▼
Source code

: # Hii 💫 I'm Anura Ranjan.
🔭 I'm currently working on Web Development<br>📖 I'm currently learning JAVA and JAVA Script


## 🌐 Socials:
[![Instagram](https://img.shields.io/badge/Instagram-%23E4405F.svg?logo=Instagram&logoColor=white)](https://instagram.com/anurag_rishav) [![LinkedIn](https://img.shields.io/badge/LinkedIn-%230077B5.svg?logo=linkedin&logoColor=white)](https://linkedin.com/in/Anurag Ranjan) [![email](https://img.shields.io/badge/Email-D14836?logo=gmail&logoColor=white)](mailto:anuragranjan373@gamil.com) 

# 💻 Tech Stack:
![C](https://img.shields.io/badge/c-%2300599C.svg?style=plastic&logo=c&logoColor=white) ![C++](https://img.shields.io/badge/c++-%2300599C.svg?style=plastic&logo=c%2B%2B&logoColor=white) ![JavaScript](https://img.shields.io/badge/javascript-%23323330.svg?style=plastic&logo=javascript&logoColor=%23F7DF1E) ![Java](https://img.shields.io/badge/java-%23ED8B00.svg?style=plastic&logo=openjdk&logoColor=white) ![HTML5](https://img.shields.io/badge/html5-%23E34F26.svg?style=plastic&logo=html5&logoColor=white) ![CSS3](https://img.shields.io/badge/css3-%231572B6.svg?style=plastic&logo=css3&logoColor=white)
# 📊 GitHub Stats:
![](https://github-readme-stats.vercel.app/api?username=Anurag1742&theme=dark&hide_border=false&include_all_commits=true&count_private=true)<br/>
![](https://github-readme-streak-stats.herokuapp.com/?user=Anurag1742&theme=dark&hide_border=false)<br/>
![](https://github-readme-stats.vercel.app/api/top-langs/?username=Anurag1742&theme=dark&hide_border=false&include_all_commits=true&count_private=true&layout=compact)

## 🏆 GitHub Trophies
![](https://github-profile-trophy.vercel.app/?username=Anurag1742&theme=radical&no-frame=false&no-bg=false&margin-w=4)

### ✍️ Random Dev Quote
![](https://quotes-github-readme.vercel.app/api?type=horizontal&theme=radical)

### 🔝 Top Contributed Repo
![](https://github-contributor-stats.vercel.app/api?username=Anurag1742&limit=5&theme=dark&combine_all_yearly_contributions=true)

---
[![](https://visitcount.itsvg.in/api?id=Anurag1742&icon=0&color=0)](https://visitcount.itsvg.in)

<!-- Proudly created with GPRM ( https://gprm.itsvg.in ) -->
▲
Problem: The entries above must be output exactly, with every line preserved.

Reply to the task:
Source code

: # Hii 💫 I'm Anura Ranjan.
🔭 I'm currently working on Web Development<br>📖 I'm currently learning JAVA and JAVA Script


## 🌐 Socials:
[![Instagram](https://img.shields.io/badge/Instagram-%23E4405F.svg?logo=Instagram&logoColor=white)](https://instagram.com/anurag_rishav) [![LinkedIn](https://img.shields.io/badge/LinkedIn-%230077B5.svg?logo=linkedin&logoColor=white)](https://linkedin.com/in/Anurag Ranjan) [![email](https://img.shields.io/badge/Email-D14836?logo=gmail&logoColor=white)](mailto:anuragranjan373@gamil.com) 

# 💻 Tech Stack:
![C](https://img.shields.io/badge/c-%2300599C.svg?style=plastic&logo=c&logoColor=white) ![C++](https://img.shields.io/badge/c++-%2300599C.svg?style=plastic&logo=c%2B%2B&logoColor=white) ![JavaScript](https://img.shields.io/badge/javascript-%23323330.svg?style=plastic&logo=javascript&logoColor=%23F7DF1E) ![Java](https://img.shields.io/badge/java-%23ED8B00.svg?style=plastic&logo=openjdk&logoColor=white) ![HTML5](https://img.shields.io/badge/html5-%23E34F26.svg?style=plastic&logo=html5&logoColor=white) ![CSS3](https://img.shields.io/badge/css3-%231572B6.svg?style=plastic&logo=css3&logoColor=white)
# 📊 GitHub Stats:
![](https://github-readme-stats.vercel.app/api?username=Anurag1742&theme=dark&hide_border=false&include_all_commits=true&count_private=true)<br/>
![](https://github-readme-streak-stats.herokuapp.com/?user=Anurag1742&theme=dark&hide_border=false)<br/>
![](https://github-readme-stats.vercel.app/api/top-langs/?username=Anurag1742&theme=dark&hide_border=false&include_all_commits=true&count_private=true&layout=compact)

## 🏆 GitHub Trophies
![](https://github-profile-trophy.vercel.app/?username=Anurag1742&theme=radical&no-frame=false&no-bg=false&margin-w=4)

### ✍️ Random Dev Quote
![](https://quotes-github-readme.vercel.app/api?type=horizontal&theme=radical)

### 🔝 Top Contributed Repo
![](https://github-contributor-stats.vercel.app/api?username=Anurag1742&limit=5&theme=dark&combine_all_yearly_contributions=true)

---
[![](https://visitcount.itsvg.in/api?id=Anurag1742&icon=0&color=0)](https://visitcount.itsvg.in)

<!-- Proudly created with GPRM ( https://gprm.itsvg.in ) -->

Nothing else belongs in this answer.